In our future work, we plan to explore the following areas to improve our proposed K-ESIM and T-ESIM models: a) improve the knowledge representation for course information, b) investigate attention mechanisms over a KB [Eric and Manning2017] and c) explore neural approaches, instead of TF-IDF, for extracting relevant external information (man pages) and identifying similar dialogs for T-ESIM.

Appendix: Model Training and Hyperparameter Details

In Word Representation Layer, we used 300-dimensional Glove pre-trained : ([Pennington, Socher, and Manning2014]), 100-dimensional word2vec vectors [Mikolov et al.2013] and 80-dimensional character-composed embedding vectors for generating the representation of a word. For training word2vec vectors, we use the gensim.models.Word2Vec

API with the following hyper-parameters: size=100, window=10, min_count=1 and epochs=20. The final prediction layer is a 2-layer fully-connected feed-forward neural network with ReLu activation. We use sigmoid function and minimize binary cross-entropy loss for training and updating the model.

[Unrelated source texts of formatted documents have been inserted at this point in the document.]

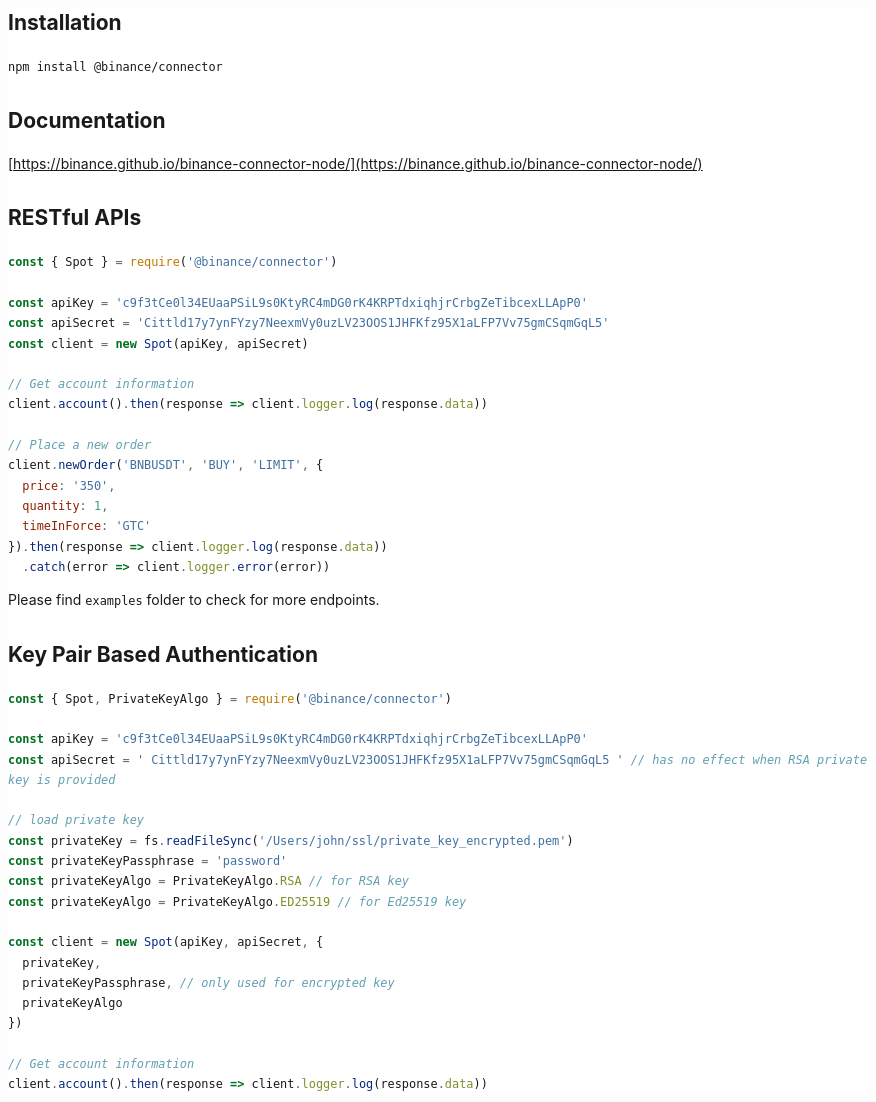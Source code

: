 
## Installation

```bash
npm install @binance/connector
```

## Documentation

[https://binance.github.io/binance-connector-node/](https://binance.github.io/binance-connector-node/)

## RESTful APIs

```javascript
const { Spot } = require('@binance/connector')

const apiKey = 'c9f3tCe0l34EUaaPSiL9s0KtyRC4mDG0rK4KRPTdxiqhjrCrbgZeTibcexLLApP0'
const apiSecret = 'Cittld17y7ynFYzy7NeexmVy0uzLV23OOS1JHFKfz95X1aLFP7Vv75gmCSqmGqL5'
const client = new Spot(apiKey, apiSecret)

// Get account information
client.account().then(response => client.logger.log(response.data))

// Place a new order
client.newOrder('BNBUSDT', 'BUY', 'LIMIT', {
  price: '350',
  quantity: 1,
  timeInForce: 'GTC'
}).then(response => client.logger.log(response.data))
  .catch(error => client.logger.error(error))
```

Please find `examples` folder to check for more endpoints.

## Key Pair Based Authentication

```javascript
const { Spot, PrivateKeyAlgo } = require('@binance/connector')

const apiKey = 'c9f3tCe0l34EUaaPSiL9s0KtyRC4mDG0rK4KRPTdxiqhjrCrbgZeTibcexLLApP0'
const apiSecret = ' Cittld17y7ynFYzy7NeexmVy0uzLV23OOS1JHFKfz95X1aLFP7Vv75gmCSqmGqL5 ' // has no effect when RSA private key is provided

// load private key
const privateKey = fs.readFileSync('/Users/john/ssl/private_key_encrypted.pem')
const privateKeyPassphrase = 'password'
const privateKeyAlgo = PrivateKeyAlgo.RSA // for RSA key
const privateKeyAlgo = PrivateKeyAlgo.ED25519 // for Ed25519 key

const client = new Spot(apiKey, apiSecret, {
  privateKey,
  privateKeyPassphrase, // only used for encrypted key
  privateKeyAlgo
})

// Get account information
client.account().then(response => client.logger.log(response.data))
```

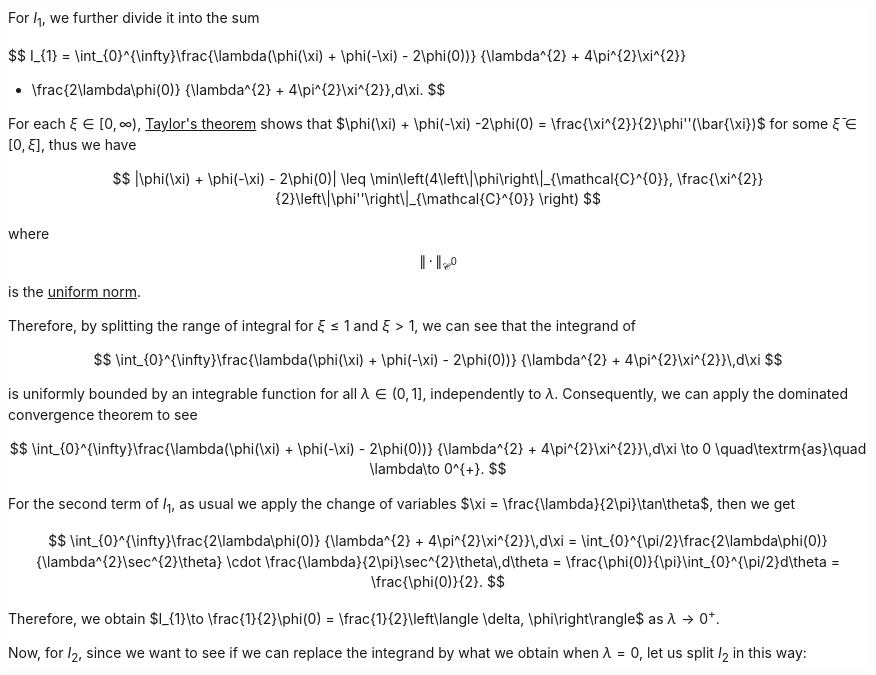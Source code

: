 For $I_{1}$, we further divide it into the sum

$$
  I_{1} = \int_{0}^{\infty}\frac{\lambda(\phi(\xi) + \phi(-\xi) - 2\phi(0))}
  {\lambda^{2} + 4\pi^{2}\xi^{2}}
  + \frac{2\lambda\phi(0)}
  {\lambda^{2} + 4\pi^{2}\xi^{2}}\,d\xi.
$$

For each $\xi\in[0,\infty)$, [Taylor's theorem](https://en.wikipedia.org/wiki/Taylor%27s_theorem) shows that $\phi(\xi) + \phi(-\xi) -2\phi(0) = \frac{\xi^{2}}{2}\phi''(\bar{\xi})$ for some $\bar{\xi}\in[0,\xi]$, thus we have

$$
  |\phi(\xi) + \phi(-\xi) - 2\phi(0)|
  \leq \min\left(4\left\|\phi\right\|_{\mathcal{C}^{0}},
  \frac{\xi^{2}}{2}\left\|\phi''\right\|_{\mathcal{C}^{0}}
  \right)
$$

where $$\left\|\,\cdot\,\right\|_{\mathcal{C}^{0}}$$ is the [uniform norm](https://en.wikipedia.org/wiki/Uniform_norm).

Therefore, by splitting the range of integral for $\xi\leq 1$ and $\xi>1$, we can see that the integrand of

$$
  \int_{0}^{\infty}\frac{\lambda(\phi(\xi) + \phi(-\xi) - 2\phi(0))}
  {\lambda^{2} + 4\pi^{2}\xi^{2}}\,d\xi
$$

is uniformly bounded by an integrable function for all $\lambda\in(0,1]$, independently to $\lambda$. Consequently, we can apply the dominated convergence theorem to see

$$
  \int_{0}^{\infty}\frac{\lambda(\phi(\xi) + \phi(-\xi) - 2\phi(0))}
  {\lambda^{2} + 4\pi^{2}\xi^{2}}\,d\xi
  \to 0
  \quad\textrm{as}\quad \lambda\to 0^{+}.
$$

For the second term of $I_{1}$, as usual we apply the change of variables $\xi = \frac{\lambda}{2\pi}\tan\theta$, then we get

$$
  \int_{0}^{\infty}\frac{2\lambda\phi(0)}
  {\lambda^{2} + 4\pi^{2}\xi^{2}}\,d\xi
  = \int_{0}^{\pi/2}\frac{2\lambda\phi(0)}{\lambda^{2}\sec^{2}\theta}
  \cdot \frac{\lambda}{2\pi}\sec^{2}\theta\,d\theta
  = \frac{\phi(0)}{\pi}\int_{0}^{\pi/2}d\theta = \frac{\phi(0)}{2}.
$$

Therefore, we obtain $I_{1}\to \frac{1}{2}\phi(0) = \frac{1}{2}\left\langle \delta, \phi\right\rangle$ as $\lambda\to 0^{+}$.

Now, for $I_{2}$, since we want to see if we can replace the integrand by what we obtain when $\lambda = 0$, let us split $I_{2}$ in this way:
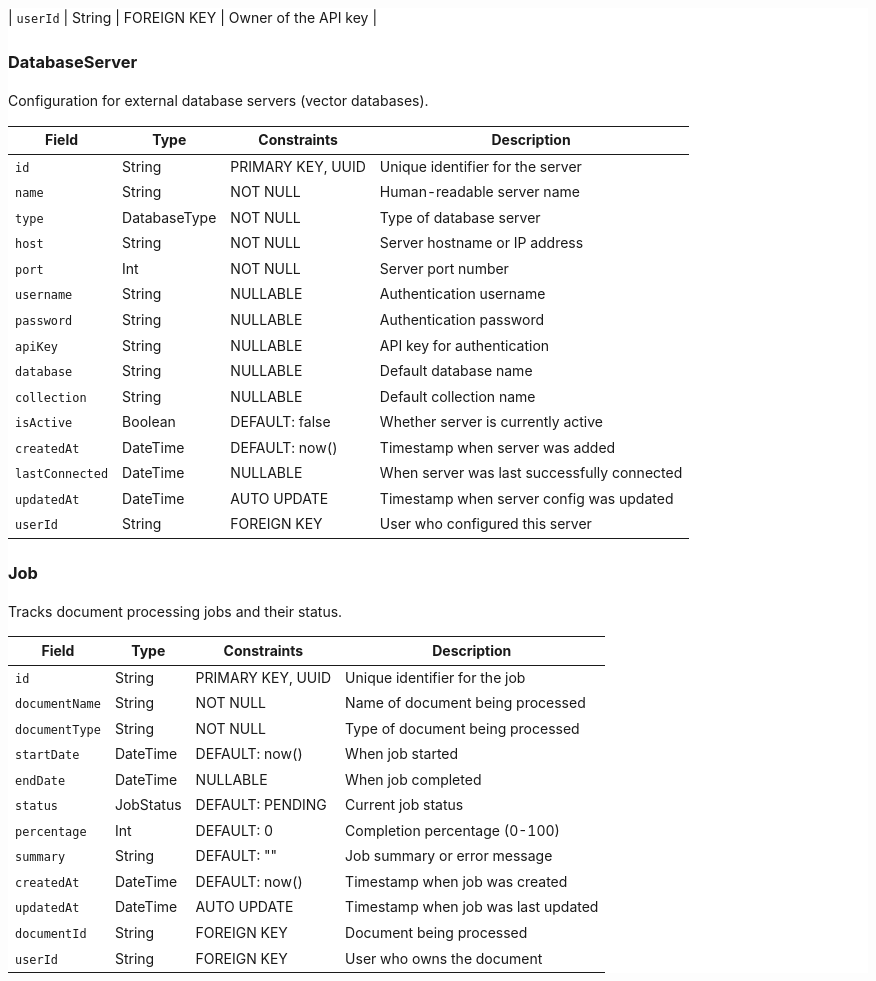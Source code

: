 | `userId` | String | FOREIGN KEY | Owner of the API key |

### DatabaseServer
Configuration for external database servers (vector databases).

| Field | Type | Constraints | Description |
|-------|------|-------------|-------------|
| `id` | String | PRIMARY KEY, UUID | Unique identifier for the server |
| `name` | String | NOT NULL | Human-readable server name |
| `type` | DatabaseType | NOT NULL | Type of database server |
| `host` | String | NOT NULL | Server hostname or IP address |
| `port` | Int | NOT NULL | Server port number |
| `username` | String | NULLABLE | Authentication username |
| `password` | String | NULLABLE | Authentication password |
| `apiKey` | String | NULLABLE | API key for authentication |
| `database` | String | NULLABLE | Default database name |
| `collection` | String | NULLABLE | Default collection name |
| `isActive` | Boolean | DEFAULT: false | Whether server is currently active |
| `createdAt` | DateTime | DEFAULT: now() | Timestamp when server was added |
| `lastConnected` | DateTime | NULLABLE | When server was last successfully connected |
| `updatedAt` | DateTime | AUTO UPDATE | Timestamp when server config was updated |
| `userId` | String | FOREIGN KEY | User who configured this server |

### Job
Tracks document processing jobs and their status.

| Field | Type | Constraints | Description |
|-------|------|-------------|-------------|
| `id` | String | PRIMARY KEY, UUID | Unique identifier for the job |
| `documentName` | String | NOT NULL | Name of document being processed |
| `documentType` | String | NOT NULL | Type of document being processed |
| `startDate` | DateTime | DEFAULT: now() | When job started |
| `endDate` | DateTime | NULLABLE | When job completed |
| `status` | JobStatus | DEFAULT: PENDING | Current job status |
| `percentage` | Int | DEFAULT: 0 | Completion percentage (0-100) |
| `summary` | String | DEFAULT: "" | Job summary or error message |
| `createdAt` | DateTime | DEFAULT: now() | Timestamp when job was created |
| `updatedAt` | DateTime | AUTO UPDATE | Timestamp when job was last updated |
| `documentId` | String | FOREIGN KEY | Document being processed |
| `userId` | String | FOREIGN KEY | User who owns the document |
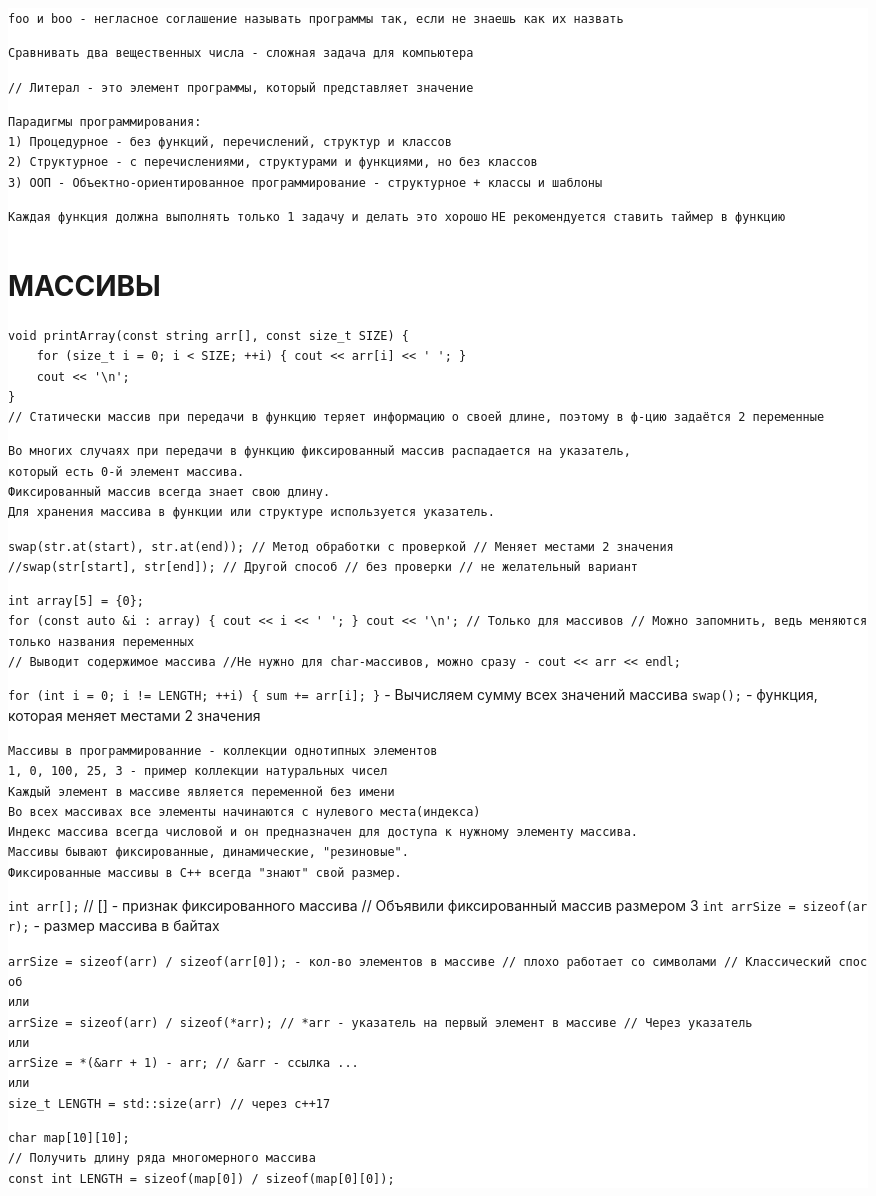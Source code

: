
 ```shell
foo и boo - негласное соглашение называть программы так, если не знаешь как их назвать
```
```shell
Сравнивать два вещественных числа - сложная задача для компьютера
```
```// Литерал - это элемент программы, который представляет значение```
```shell
Парадигмы программирования:
1) Процедурное - без функций, перечислений, структур и классов
2) Структурное - с перечислениями, структурами и функциями, но без классов
3) ООП - Объектно-ориентированное программирование - структурное + классы и шаблоны
```
```Каждая функция должна выполнять только 1 задачу и делать это хорошо```
```НЕ рекомендуется ставить таймер в функцию```
# МАССИВЫ
```shell
void printArray(const string arr[], const size_t SIZE) {
    for (size_t i = 0; i < SIZE; ++i) { cout << arr[i] << ' '; }
    cout << '\n';
}
// Статически массив при передачи в функцию теряет информацию о своей длине, поэтому в ф-цию задаётся 2 переменные
```
```shell
Во многих случаях при передачи в функцию фиксированный массив распадается на указатель,
который есть 0-й элемент массива.
Фиксированный массив всегда знает свою длину.
Для хранения массива в функции или структуре используется указатель.
```
```shell
swap(str.at(start), str.at(end)); // Метод обработки с проверкой // Меняет местами 2 значения
//swap(str[start], str[end]); // Другой способ // без проверки // не желательный вариант
```
```shell
int array[5] = {0};
for (const auto &i : array) { cout << i << ' '; } cout << '\n'; // Только для массивов // Можно запомнить, ведь меняются только названия переменных
// Выводит содержимое массива //Не нужно для char-массивов, можно сразу - cout << arr << endl;
```
```for (int i = 0; i != LENGTH; ++i) { sum += arr[i]; }``` - Вычисляем сумму всех значений массива
```swap();``` - функция, которая меняет местами 2 значения
```shell
Массивы в программированние - коллекции однотипных элементов
1, 0, 100, 25, 3 - пример коллекции натуральных чисел
Каждый элемент в массиве является переменной без имени
Во всех массивах все элементы начинаются с нулевого места(индекса)
Индекс массива всегда числовой и он предназначен для доступа к нужному элементу массива.
Массивы бывают фиксированные, динамические, "резиновые".
Фиксированные массивы в C++ всегда "знают" свой размер.
```
```int arr[];``` // [] - признак фиксированного массива // Объявили фиксированный массив размером 3
```int arrSize = sizeof(arr);``` - размер массива в байтах
```shell
arrSize = sizeof(arr) / sizeof(arr[0]); - кол-во элементов в массиве // плохо работает со символами // Классический способ
или
arrSize = sizeof(arr) / sizeof(*arr); // *arr - указатель на первый элемент в массиве // Через указатель
или
arrSize = *(&arr + 1) - arr; // &arr - ссылка ...
или
size_t LENGTH = std::size(arr) // через c++17
```
```shell
char map[10][10];
// Получить длину ряда многомерного массива
const int LENGTH = sizeof(map[0]) / sizeof(map[0][0]);
```
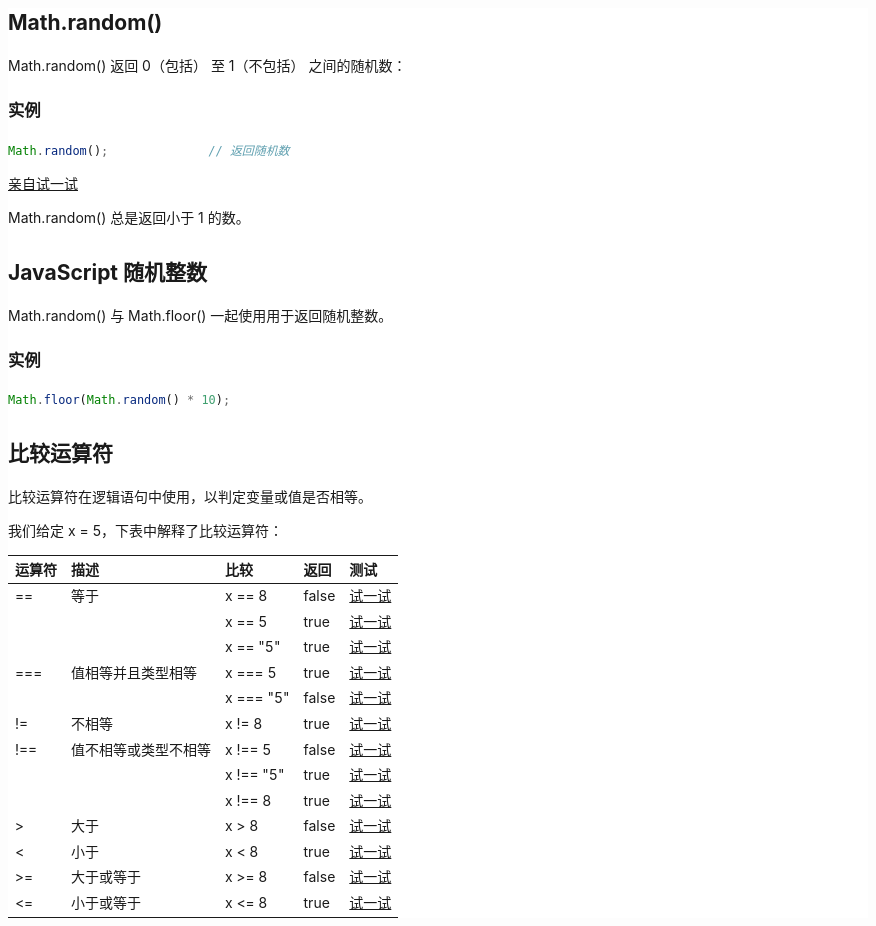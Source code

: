 ## Math.random()

Math.random() 返回 0（包括） 至 1（不包括） 之间的随机数：

### 实例

```javascript
Math.random();				// 返回随机数
```

[亲自试一试](https://www.w3school.com.cn/tiy/t.asp?f=js_random)

Math.random() 总是返回小于 1 的数。

## JavaScript 随机整数

Math.random() 与 Math.floor() 一起使用用于返回随机整数。

### 实例

```javascript
Math.floor(Math.random() * 10);		
```



## 比较运算符

比较运算符在逻辑语句中使用，以判定变量或值是否相等。

我们给定 x = 5，下表中解释了比较运算符：

| 运算符 | 描述                 | 比较      | 返回  | 测试                                                         |
| :----- | :------------------- | :-------- | :---- | :----------------------------------------------------------- |
| ==     | 等于                 | x == 8    | false | [试一试](https://www.w3school.com.cn/tiy/t.asp?f=js_comparison_01) |
|        |                      | x == 5    | true  | [试一试](https://www.w3school.com.cn/tiy/t.asp?f=js_comparison_02) |
|        |                      | x == "5"  | true  | [试一试](https://www.w3school.com.cn/tiy/t.asp?f=js_comparison_03) |
| ===    | 值相等并且类型相等   | x === 5   | true  | [试一试](https://www.w3school.com.cn/tiy/t.asp?f=js_comparison_04) |
|        |                      | x === "5" | false | [试一试](https://www.w3school.com.cn/tiy/t.asp?f=js_comparison_05) |
| !=     | 不相等               | x != 8    | true  | [试一试](https://www.w3school.com.cn/tiy/t.asp?f=js_comparison_06) |
| !==    | 值不相等或类型不相等 | x !== 5   | false | [试一试](https://www.w3school.com.cn/tiy/t.asp?f=js_comparison_07) |
|        |                      | x !== "5" | true  | [试一试](https://www.w3school.com.cn/tiy/t.asp?f=js_comparison_08) |
|        |                      | x !== 8   | true  | [试一试](https://www.w3school.com.cn/tiy/t.asp?f=js_comparison_09) |
| >      | 大于                 | x > 8     | false | [试一试](https://www.w3school.com.cn/tiy/t.asp?f=js_comparison_10) |
| <      | 小于                 | x < 8     | true  | [试一试](https://www.w3school.com.cn/tiy/t.asp?f=js_comparison_11) |
| >=     | 大于或等于           | x >= 8    | false | [试一试](https://www.w3school.com.cn/tiy/t.asp?f=js_comparison_12) |
| <=     | 小于或等于           | x <= 8    | true  | [试一试](https://www.w3school.com.cn/tiy/t.asp?f=js_comparison_13) |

The baseline model was implemented in Tensorflow

[Abadi et al.2016] and we used the source code released by dong2018enhance dong2018enhance999source code released by dong2018enhance dong2018enhance: for the baseline model. We generated word2vec word embeddings from scratch on the DSTC7 datasets as mentioned in Algorithm-1 from dong2018enhance dong2018enhance. We used Adam [Kingma and Ba2014] with a learning rate of 0.001 and exponential decay with a decay rate of 0.96 decayed every 5000 steps. Batch size used was 128. The number of hidden units for BiLSTM in both the context representation layer and the matching aggregation layer was 200. For the prediction layers, we used 256 hidden units with ReLU activation.